Invece tocca sorbirsi un’ora e mezzo di cinematografico nulla mischiato col niente, arrangiato da un regista senza il coraggio intellettuale di girare un pornazzo Mtv-style a base di bukkake e machine gun kelly, e invece con la pretesa disonesta di raccontare la “gioventù bruciata” di oggi. E poi non può bastare qualche messaggio appiccicato qua e là: a spruzzare profumo sulla merda, quella mica cambia odore.
In ogni caso, le due proiezioni serali per la stampa hanno offerto un po’ di allentamento della tensione, tipo birra & rutto libero, a una platea di giornalisti fiaccati dalla stanchezza e da qualche delusione, e pronti ad applaudire alle cazzate più madornali. Un po’ di sana goliardia (confidiamo sia solo quella), che magari porterà bene al film per i botteghini. Speriamo solo che i giurati non bevano troppo in questi giorni, e non decidano perciò per l’irreparabile: dargli un premio.

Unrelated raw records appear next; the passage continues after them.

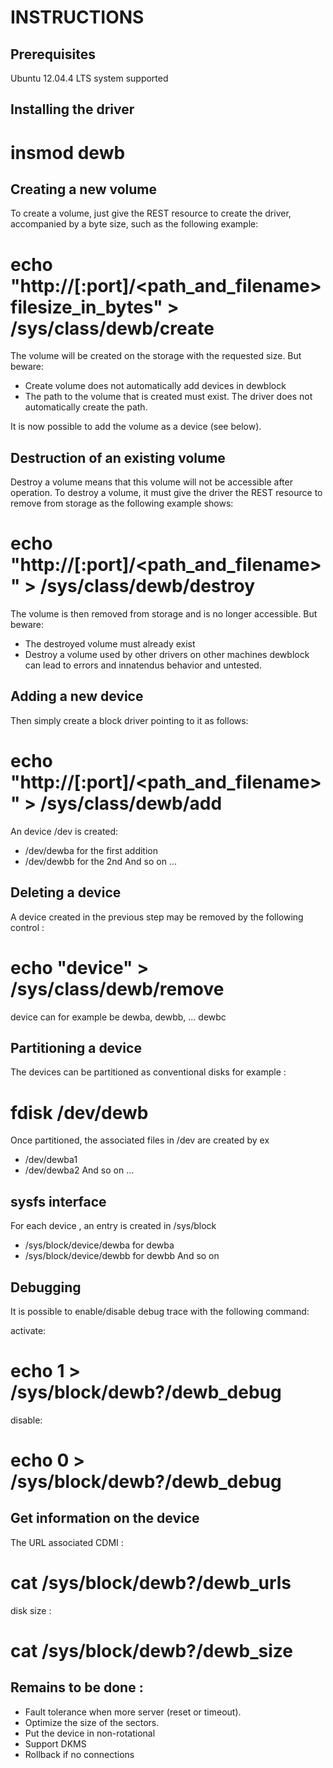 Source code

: INSTRUCTIONS
=============

Prerequisites
---------

Ubuntu 12.04.4 LTS system supported

Installing the driver
---------------------

  # insmod dewb

Creating a new volume
---------------------

To create a volume, just give the REST resource to create the driver,
accompanied by a byte size, such as the following example:

  # echo "http://<ip>[:port]/<path_and_filename> filesize_in_bytes" > /sys/class/dewb/create

The volume will be created on the storage with the requested size.
But beware:
  * Create volume does not automatically add devices in dewblock
  * The path to the volume that is created must exist. The driver does not automatically create the path.

It is now possible to add the volume as a device (see below).

Destruction of an existing volume
---------------------------------

Destroy a volume means that this volume will not be accessible after operation.
To destroy a volume, it must give the driver the REST resource to remove from storage
as the following example shows:

  # echo "http://<ip>[:port]/<path_and_filename>" > /sys/class/dewb/destroy

The volume is then removed from storage and is no longer accessible.
But beware:
  * The destroyed volume must already exist
  * Destroy a volume used by other drivers on other machines dewblock
can lead to errors and innatendus behavior and untested.

Adding a new device
-------------------

Then simply create a block driver pointing to it as follows:

  # echo "http://<ip>[:port]/<path_and_filename>" > /sys/class/dewb/add

An device /dev is created:
  * /dev/dewba for the first addition
  * /dev/dewbb for the 2nd
And so on ...

Deleting a device
-----------------

A device created in the previous step may be removed by the
following control :

  # echo "device" > /sys/class/dewb/remove

device can for example be dewba, dewbb, ... dewbc

Partitioning a device
---------------------

The devices can be partitioned as conventional disks
for example :

  # fdisk /dev/dewb

Once partitioned, the associated files in /dev are created by ex
  * /dev/dewba1
  * /dev/dewba2
And so on ...

sysfs interface
---------------

For each device , an entry is created in /sys/block
  * /sys/block/device/dewba for dewba
  * /sys/block/device/dewbb for dewbb
And so on


Debugging
---------

It is possible to enable/disable debug trace with the following command:

activate:

  # echo 1 > /sys/block/dewb?/dewb_debug

disable:

  # echo 0 > /sys/block/dewb?/dewb_debug


Get information on the device
----------------------------------

The URL associated CDMI :

  # cat /sys/block/dewb?/dewb_urls

disk size :

  # cat /sys/block/dewb?/dewb_size

Remains to be done :
--------------------

  * Fault tolerance when more server (reset or timeout).
  * Optimize the size of the sectors.
  * Put the device in non-rotational
  * Support DKMS
  * Rollback if no connections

Il Lido in due giorni ha offerto il tappeto rosso a una vecchia e a una vegliarda gloria del cinema mondiale: Robert Redford, classe 1937, e Manoel De Oliveira, classe 1908 (sì, proprio così, ha quasi 104 anni). Redford, immagine bionda e sacra di quell’America erotica e democratica che tanto andava negli anni Settanta, è tornato a far volar il Condor dei tre giorni con il suo “The Company You Keep”, thriller politico che riprende alcune delle atmosfere del capolavoro di Sydney Pollack (ci sembra che qui usi perfino la stessa identica camicia in jeans d’allora…). Il divo liberal interpreta un avvocato, che in un’altra vita e con altro nome è stato un militante dell’estrema sinistra. È ricercato per un omicidio, che non ha commesso, a causa di un’inchiesta di un giovane giornalista scoopparolo (altra immagine gloriosamente redfordiana). Bella scrittura, atmosfere giuste, una tesa fuga attraverso l’America (e vien da chiedersi: ma quando in Italia, terra d’estremismi rossi e neri, tra Br, Lotta Continua, Ordine Nuovo, Pac e Nar, e tutti questi reduci ognuno al posto giusto, riusciremo a fare un film del genere?). Battuta da ricordare: “Siamo tutti morti, qualcuno è risorto”. Redford è bravo come regista, forse però vederlo ansimare nel jogging al parco fa davvero troppa tenerezza: meglio sarebbe stato scegliere un altro protagonista. Nick Nolte sembra ormai una balena spiaggiata, Julie Christie rimane uno schianto, per quanto ad honorem (tra l’altro, con delicata ellissi, si fa riferimento nel sottofinale a un’ultima notte di sesso col vecchio Bob, che giureremmo essere uomo rigorosamente Viagra-free).
Mollare mai: De Oliveira, quercia secolare portoghese, lavora ancora e qui alla Mostra fuori concorso ha portato “O Gebo e a Sombra”. Cast superbo: Michael Lonsdale, Jeanne Moreau e la nostra grande Claudia Cardinale. Film assolutamente da consigliare, anche come efficacissimo sonnifero omeopatico.